In math and science, _multi-dimensional_ data are common, and `numpy` is designed to easily handle it!  

Let's start in $d=2$, where the most familiar sort of array is the __table__.  For example, suppose we have some angle $\theta$ and angular speed $\omega$ measurements for a swinging pendulum:

t   | theta | omega |
----|-------|-------
0   | 0.79  | 0.
0.2 | 0.71  | -0.74
0.4 | 0.50  | -1.35
0.6 | 0.19  | -1.69
0.8 | -0.16 | -1.70
1.0 | -0.47 | -1.39


We can enter this as data as a `numpy` array:

In [None]:
pend_data = np.array(
    [
        [0.0, 0.79, 0.0],
        [0.2, 0.71, -0.74],
        [0.4, 0.50, -1.35],
        [0.6, 0.19, -1.69],
        [0.8, -0.16, -1.70],
        [1.0, -0.47, -1.39],
    ]
)

This is entered as a list of lists, and we can access the _rows_ of the table using a single index:

In [None]:
pend_data[0]  # First row, all columns

But now (unlike lists!) we can access individual array entries with a _two-dimensional index_:

In [None]:
pend_data[2, 1]  # Third row, second column

We can even access the _columns_ directly, using slice notation!  For example, a list of all $\omega$ measurements is the slice taking column `2` from all rows:

In [None]:
print(pend_data[:, 2])  # All rows, third column ("omega")
print(pend_data[0:3, 0:2])  # First three rows, first two columns (just t and theta)

Generalized indexing and masks also work in higher dimensions.  For example, suppose we want every number which is greater than zero:

In [None]:
print(pend_data > 0)
print(pend_data[pend_data > 0])

Of course, this is sort of a weird mash-up of t, $\theta$, and $\omega$ values.  Notice that we _lose the original array structure_ when using a 2-d mask like this - it wouldn't make much sense to keep it since we no longer have uniform rows and columns after masking!

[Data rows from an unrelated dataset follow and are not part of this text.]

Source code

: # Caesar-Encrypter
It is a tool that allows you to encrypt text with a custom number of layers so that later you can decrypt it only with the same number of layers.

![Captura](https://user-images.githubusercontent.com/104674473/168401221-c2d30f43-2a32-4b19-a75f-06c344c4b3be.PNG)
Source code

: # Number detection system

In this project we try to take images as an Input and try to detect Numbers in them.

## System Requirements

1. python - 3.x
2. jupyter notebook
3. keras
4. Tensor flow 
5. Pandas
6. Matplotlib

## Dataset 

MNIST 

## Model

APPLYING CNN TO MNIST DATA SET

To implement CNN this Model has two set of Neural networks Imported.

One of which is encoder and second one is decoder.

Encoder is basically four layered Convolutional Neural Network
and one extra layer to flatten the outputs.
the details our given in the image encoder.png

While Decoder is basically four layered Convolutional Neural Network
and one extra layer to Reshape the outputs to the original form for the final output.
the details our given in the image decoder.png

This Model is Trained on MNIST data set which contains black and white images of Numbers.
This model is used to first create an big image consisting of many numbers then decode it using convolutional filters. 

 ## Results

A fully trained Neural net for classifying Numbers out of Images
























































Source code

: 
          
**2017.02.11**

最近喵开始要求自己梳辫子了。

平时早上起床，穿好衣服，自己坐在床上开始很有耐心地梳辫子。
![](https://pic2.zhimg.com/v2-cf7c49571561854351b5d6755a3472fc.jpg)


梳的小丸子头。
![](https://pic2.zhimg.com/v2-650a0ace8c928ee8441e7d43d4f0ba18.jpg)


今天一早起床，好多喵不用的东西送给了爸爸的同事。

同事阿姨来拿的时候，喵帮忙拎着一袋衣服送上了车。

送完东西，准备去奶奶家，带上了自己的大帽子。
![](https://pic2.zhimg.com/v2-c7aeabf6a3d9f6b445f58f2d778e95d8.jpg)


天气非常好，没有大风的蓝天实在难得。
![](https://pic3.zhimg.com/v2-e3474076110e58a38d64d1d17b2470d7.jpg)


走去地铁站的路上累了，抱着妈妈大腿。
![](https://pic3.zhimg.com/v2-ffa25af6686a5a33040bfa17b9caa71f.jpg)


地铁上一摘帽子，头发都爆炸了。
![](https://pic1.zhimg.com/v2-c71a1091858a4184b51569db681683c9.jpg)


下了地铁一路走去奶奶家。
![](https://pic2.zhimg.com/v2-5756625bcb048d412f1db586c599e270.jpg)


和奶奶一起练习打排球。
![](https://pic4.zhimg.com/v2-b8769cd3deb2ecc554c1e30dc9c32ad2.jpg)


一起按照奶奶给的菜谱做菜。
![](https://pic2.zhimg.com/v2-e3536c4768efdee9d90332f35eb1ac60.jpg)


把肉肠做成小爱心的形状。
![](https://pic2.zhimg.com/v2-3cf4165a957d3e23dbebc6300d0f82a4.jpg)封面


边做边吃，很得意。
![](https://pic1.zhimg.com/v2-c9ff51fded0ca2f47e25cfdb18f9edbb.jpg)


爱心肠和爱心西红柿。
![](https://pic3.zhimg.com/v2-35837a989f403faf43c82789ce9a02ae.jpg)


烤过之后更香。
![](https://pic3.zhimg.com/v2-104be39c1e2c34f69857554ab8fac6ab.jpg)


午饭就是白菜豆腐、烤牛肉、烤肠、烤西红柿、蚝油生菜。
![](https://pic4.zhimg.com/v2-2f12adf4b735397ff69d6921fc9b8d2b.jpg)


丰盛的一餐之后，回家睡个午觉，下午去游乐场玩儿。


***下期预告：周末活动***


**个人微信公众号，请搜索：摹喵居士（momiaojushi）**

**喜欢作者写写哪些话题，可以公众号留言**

A more sensible use of a mask would be to get all rows where theta is positive:

In [None]:
theta_pos_mask = pend_data[:, 1] > 0
print(theta_pos_mask)  # note: 1-d array!
pend_data[theta_pos_mask, :]  # Get all rows where mask is True

Look carefully at how this works!  Ordinarily, a mask contains `True` or `False` for every entry in an array.  Here, `theta_pos_mask` has a `True` or `False` for _every row_, instead.

The final statement `pend_data[theta_pos_mask,:]` then should be read as "get every row where the mask is `True`, and every column."

Since we've been talking about memory and arrays, it should be noted that _any_ array is just a big chunk of contiguous memory.  "Dimensionality" is a useful fiction that lets us impose some extra structure!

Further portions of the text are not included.